§ **TASK DETAILS**
Every entry here should be copied exactly.

Source data:
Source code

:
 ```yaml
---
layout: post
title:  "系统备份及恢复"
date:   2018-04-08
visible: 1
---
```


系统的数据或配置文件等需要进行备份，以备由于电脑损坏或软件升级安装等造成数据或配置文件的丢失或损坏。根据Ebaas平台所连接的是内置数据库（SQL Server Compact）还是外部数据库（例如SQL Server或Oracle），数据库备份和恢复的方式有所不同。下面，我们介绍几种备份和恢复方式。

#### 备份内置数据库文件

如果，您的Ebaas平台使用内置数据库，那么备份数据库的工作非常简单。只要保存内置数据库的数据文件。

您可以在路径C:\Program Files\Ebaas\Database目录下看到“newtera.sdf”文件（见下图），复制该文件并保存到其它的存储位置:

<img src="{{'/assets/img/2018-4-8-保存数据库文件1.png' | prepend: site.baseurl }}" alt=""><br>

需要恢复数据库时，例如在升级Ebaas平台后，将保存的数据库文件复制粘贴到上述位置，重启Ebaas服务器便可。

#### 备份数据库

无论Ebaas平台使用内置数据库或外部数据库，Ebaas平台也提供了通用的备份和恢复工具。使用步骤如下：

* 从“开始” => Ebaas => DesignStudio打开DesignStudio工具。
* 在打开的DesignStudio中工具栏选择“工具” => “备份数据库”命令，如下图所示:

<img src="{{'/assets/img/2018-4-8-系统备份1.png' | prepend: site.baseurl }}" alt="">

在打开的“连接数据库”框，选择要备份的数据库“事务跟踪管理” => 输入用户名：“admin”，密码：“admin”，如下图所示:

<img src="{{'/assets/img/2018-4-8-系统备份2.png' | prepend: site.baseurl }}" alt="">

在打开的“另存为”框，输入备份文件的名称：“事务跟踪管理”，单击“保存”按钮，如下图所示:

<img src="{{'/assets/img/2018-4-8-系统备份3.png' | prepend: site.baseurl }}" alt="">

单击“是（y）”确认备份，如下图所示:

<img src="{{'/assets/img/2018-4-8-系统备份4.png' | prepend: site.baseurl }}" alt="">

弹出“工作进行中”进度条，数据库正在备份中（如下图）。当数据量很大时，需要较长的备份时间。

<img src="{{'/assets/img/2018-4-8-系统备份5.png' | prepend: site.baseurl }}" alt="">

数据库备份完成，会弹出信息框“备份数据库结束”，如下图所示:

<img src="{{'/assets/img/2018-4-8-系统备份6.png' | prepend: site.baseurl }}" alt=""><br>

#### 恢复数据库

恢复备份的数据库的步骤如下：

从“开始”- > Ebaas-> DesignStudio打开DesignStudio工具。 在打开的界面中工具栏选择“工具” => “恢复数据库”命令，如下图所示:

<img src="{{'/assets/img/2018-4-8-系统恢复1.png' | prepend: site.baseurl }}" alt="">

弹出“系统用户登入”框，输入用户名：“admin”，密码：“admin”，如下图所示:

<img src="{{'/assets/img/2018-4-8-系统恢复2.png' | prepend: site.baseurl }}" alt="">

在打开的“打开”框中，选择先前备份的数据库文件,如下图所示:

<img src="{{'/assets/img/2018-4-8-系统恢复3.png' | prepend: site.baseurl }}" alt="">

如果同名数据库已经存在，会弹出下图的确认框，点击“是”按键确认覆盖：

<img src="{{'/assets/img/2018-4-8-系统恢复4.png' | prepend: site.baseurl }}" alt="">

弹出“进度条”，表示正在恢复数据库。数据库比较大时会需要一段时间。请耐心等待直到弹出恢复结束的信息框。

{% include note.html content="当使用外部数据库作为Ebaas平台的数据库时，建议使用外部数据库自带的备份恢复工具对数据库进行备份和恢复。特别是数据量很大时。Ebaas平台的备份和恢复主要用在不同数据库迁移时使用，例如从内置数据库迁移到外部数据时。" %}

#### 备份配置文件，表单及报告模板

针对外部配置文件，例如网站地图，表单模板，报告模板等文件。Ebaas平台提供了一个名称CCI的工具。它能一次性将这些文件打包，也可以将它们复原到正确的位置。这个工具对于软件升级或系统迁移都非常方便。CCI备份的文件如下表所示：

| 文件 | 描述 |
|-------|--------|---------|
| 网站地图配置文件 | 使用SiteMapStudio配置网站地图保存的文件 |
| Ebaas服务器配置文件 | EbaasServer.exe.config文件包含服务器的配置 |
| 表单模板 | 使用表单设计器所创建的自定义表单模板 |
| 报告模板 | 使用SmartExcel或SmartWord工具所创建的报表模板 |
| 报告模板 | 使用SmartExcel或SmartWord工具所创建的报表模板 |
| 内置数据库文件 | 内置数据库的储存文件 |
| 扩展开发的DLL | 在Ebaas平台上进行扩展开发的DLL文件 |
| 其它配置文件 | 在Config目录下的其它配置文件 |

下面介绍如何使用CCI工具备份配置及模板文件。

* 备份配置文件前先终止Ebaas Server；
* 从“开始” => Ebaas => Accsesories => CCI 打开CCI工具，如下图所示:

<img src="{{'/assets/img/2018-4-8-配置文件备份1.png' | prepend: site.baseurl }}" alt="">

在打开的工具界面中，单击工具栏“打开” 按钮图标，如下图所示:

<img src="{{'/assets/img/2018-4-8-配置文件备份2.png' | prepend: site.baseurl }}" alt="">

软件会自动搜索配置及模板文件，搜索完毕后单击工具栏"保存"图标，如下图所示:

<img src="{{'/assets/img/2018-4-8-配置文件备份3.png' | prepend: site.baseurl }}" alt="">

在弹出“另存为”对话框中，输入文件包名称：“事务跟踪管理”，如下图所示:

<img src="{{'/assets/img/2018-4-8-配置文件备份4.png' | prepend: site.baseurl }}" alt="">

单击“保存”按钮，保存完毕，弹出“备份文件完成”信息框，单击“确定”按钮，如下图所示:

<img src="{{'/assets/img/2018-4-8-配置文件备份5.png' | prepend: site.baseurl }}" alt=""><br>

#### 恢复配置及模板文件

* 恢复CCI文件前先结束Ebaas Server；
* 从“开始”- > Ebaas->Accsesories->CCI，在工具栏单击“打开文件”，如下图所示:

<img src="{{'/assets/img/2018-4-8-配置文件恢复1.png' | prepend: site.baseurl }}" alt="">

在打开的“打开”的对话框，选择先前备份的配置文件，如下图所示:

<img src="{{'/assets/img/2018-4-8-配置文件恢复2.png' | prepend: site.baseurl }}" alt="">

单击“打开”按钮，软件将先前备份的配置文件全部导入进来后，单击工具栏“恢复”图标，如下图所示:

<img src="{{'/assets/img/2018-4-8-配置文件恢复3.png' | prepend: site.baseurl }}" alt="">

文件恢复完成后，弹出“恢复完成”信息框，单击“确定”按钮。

§ **COMPLETED EXERCISE**
Source code

:
 ```yaml
---
layout: post
title:  "系统备份及恢复"
date:   2018-04-08
visible: 1
---
```


系统的数据或配置文件等需要进行备份，以备由于电脑损坏或软件升级安装等造成数据或配置文件的丢失或损坏。根据Ebaas平台所连接的是内置数据库（SQL Server Compact）还是外部数据库（例如SQL Server或Oracle），数据库备份和恢复的方式有所不同。下面，我们介绍几种备份和恢复方式。

#### 备份内置数据库文件

如果，您的Ebaas平台使用内置数据库，那么备份数据库的工作非常简单。只要保存内置数据库的数据文件。

您可以在路径C:\Program Files\Ebaas\Database目录下看到“newtera.sdf”文件（见下图），复制该文件并保存到其它的存储位置:

<img src="{{'/assets/img/2018-4-8-保存数据库文件1.png' | prepend: site.baseurl }}" alt=""><br>

需要恢复数据库时，例如在升级Ebaas平台后，将保存的数据库文件复制粘贴到上述位置，重启Ebaas服务器便可。

#### 备份数据库

无论Ebaas平台使用内置数据库或外部数据库，Ebaas平台也提供了通用的备份和恢复工具。使用步骤如下：

* 从“开始” => Ebaas => DesignStudio打开DesignStudio工具。
* 在打开的DesignStudio中工具栏选择“工具” => “备份数据库”命令，如下图所示:

<img src="{{'/assets/img/2018-4-8-系统备份1.png' | prepend: site.baseurl }}" alt="">

在打开的“连接数据库”框，选择要备份的数据库“事务跟踪管理” => 输入用户名：“admin”，密码：“admin”，如下图所示:

<img src="{{'/assets/img/2018-4-8-系统备份2.png' | prepend: site.baseurl }}" alt="">

在打开的“另存为”框，输入备份文件的名称：“事务跟踪管理”，单击“保存”按钮，如下图所示:

<img src="{{'/assets/img/2018-4-8-系统备份3.png' | prepend: site.baseurl }}" alt="">

单击“是（y）”确认备份，如下图所示:

<img src="{{'/assets/img/2018-4-8-系统备份4.png' | prepend: site.baseurl }}" alt="">

弹出“工作进行中”进度条，数据库正在备份中（如下图）。当数据量很大时，需要较长的备份时间。

<img src="{{'/assets/img/2018-4-8-系统备份5.png' | prepend: site.baseurl }}" alt="">

数据库备份完成，会弹出信息框“备份数据库结束”，如下图所示:

<img src="{{'/assets/img/2018-4-8-系统备份6.png' | prepend: site.baseurl }}" alt=""><br>

#### 恢复数据库

恢复备份的数据库的步骤如下：

从“开始”- > Ebaas-> DesignStudio打开DesignStudio工具。 在打开的界面中工具栏选择“工具” => “恢复数据库”命令，如下图所示:

<img src="{{'/assets/img/2018-4-8-系统恢复1.png' | prepend: site.baseurl }}" alt="">

弹出“系统用户登入”框，输入用户名：“admin”，密码：“admin”，如下图所示:

<img src="{{'/assets/img/2018-4-8-系统恢复2.png' | prepend: site.baseurl }}" alt="">

在打开的“打开”框中，选择先前备份的数据库文件,如下图所示:

<img src="{{'/assets/img/2018-4-8-系统恢复3.png' | prepend: site.baseurl }}" alt="">

如果同名数据库已经存在，会弹出下图的确认框，点击“是”按键确认覆盖：

<img src="{{'/assets/img/2018-4-8-系统恢复4.png' | prepend: site.baseurl }}" alt="">

弹出“进度条”，表示正在恢复数据库。数据库比较大时会需要一段时间。请耐心等待直到弹出恢复结束的信息框。

{% include note.html content="当使用外部数据库作为Ebaas平台的数据库时，建议使用外部数据库自带的备份恢复工具对数据库进行备份和恢复。特别是数据量很大时。Ebaas平台的备份和恢复主要用在不同数据库迁移时使用，例如从内置数据库迁移到外部数据时。" %}

#### 备份配置文件，表单及报告模板

针对外部配置文件，例如网站地图，表单模板，报告模板等文件。Ebaas平台提供了一个名称CCI的工具。它能一次性将这些文件打包，也可以将它们复原到正确的位置。这个工具对于软件升级或系统迁移都非常方便。CCI备份的文件如下表所示：

| 文件 | 描述 |
|-------|--------|---------|
| 网站地图配置文件 | 使用SiteMapStudio配置网站地图保存的文件 |
| Ebaas服务器配置文件 | EbaasServer.exe.config文件包含服务器的配置 |
| 表单模板 | 使用表单设计器所创建的自定义表单模板 |
| 报告模板 | 使用SmartExcel或SmartWord工具所创建的报表模板 |
| 报告模板 | 使用SmartExcel或SmartWord工具所创建的报表模板 |
| 内置数据库文件 | 内置数据库的储存文件 |
| 扩展开发的DLL | 在Ebaas平台上进行扩展开发的DLL文件 |
| 其它配置文件 | 在Config目录下的其它配置文件 |

下面介绍如何使用CCI工具备份配置及模板文件。

* 备份配置文件前先终止Ebaas Server；
* 从“开始” => Ebaas => Accsesories => CCI 打开CCI工具，如下图所示:

<img src="{{'/assets/img/2018-4-8-配置文件备份1.png' | prepend: site.baseurl }}" alt="">

在打开的工具界面中，单击工具栏“打开” 按钮图标，如下图所示:

<img src="{{'/assets/img/2018-4-8-配置文件备份2.png' | prepend: site.baseurl }}" alt="">

软件会自动搜索配置及模板文件，搜索完毕后单击工具栏"保存"图标，如下图所示:

<img src="{{'/assets/img/2018-4-8-配置文件备份3.png' | prepend: site.baseurl }}" alt="">

在弹出“另存为”对话框中，输入文件包名称：“事务跟踪管理”，如下图所示:

<img src="{{'/assets/img/2018-4-8-配置文件备份4.png' | prepend: site.baseurl }}" alt="">

单击“保存”按钮，保存完毕，弹出“备份文件完成”信息框，单击“确定”按钮，如下图所示:

<img src="{{'/assets/img/2018-4-8-配置文件备份5.png' | prepend: site.baseurl }}" alt=""><br>

#### 恢复配置及模板文件

* 恢复CCI文件前先结束Ebaas Server；
* 从“开始”- > Ebaas->Accsesories->CCI，在工具栏单击“打开文件”，如下图所示:

<img src="{{'/assets/img/2018-4-8-配置文件恢复1.png' | prepend: site.baseurl }}" alt="">

在打开的“打开”的对话框，选择先前备份的配置文件，如下图所示:

<img src="{{'/assets/img/2018-4-8-配置文件恢复2.png' | prepend: site.baseurl }}" alt="">

单击“打开”按钮，软件将先前备份的配置文件全部导入进来后，单击工具栏“恢复”图标，如下图所示:

<img src="{{'/assets/img/2018-4-8-配置文件恢复3.png' | prepend: site.baseurl }}" alt="">

文件恢复完成后，弹出“恢复完成”信息框，单击“确定”按钮。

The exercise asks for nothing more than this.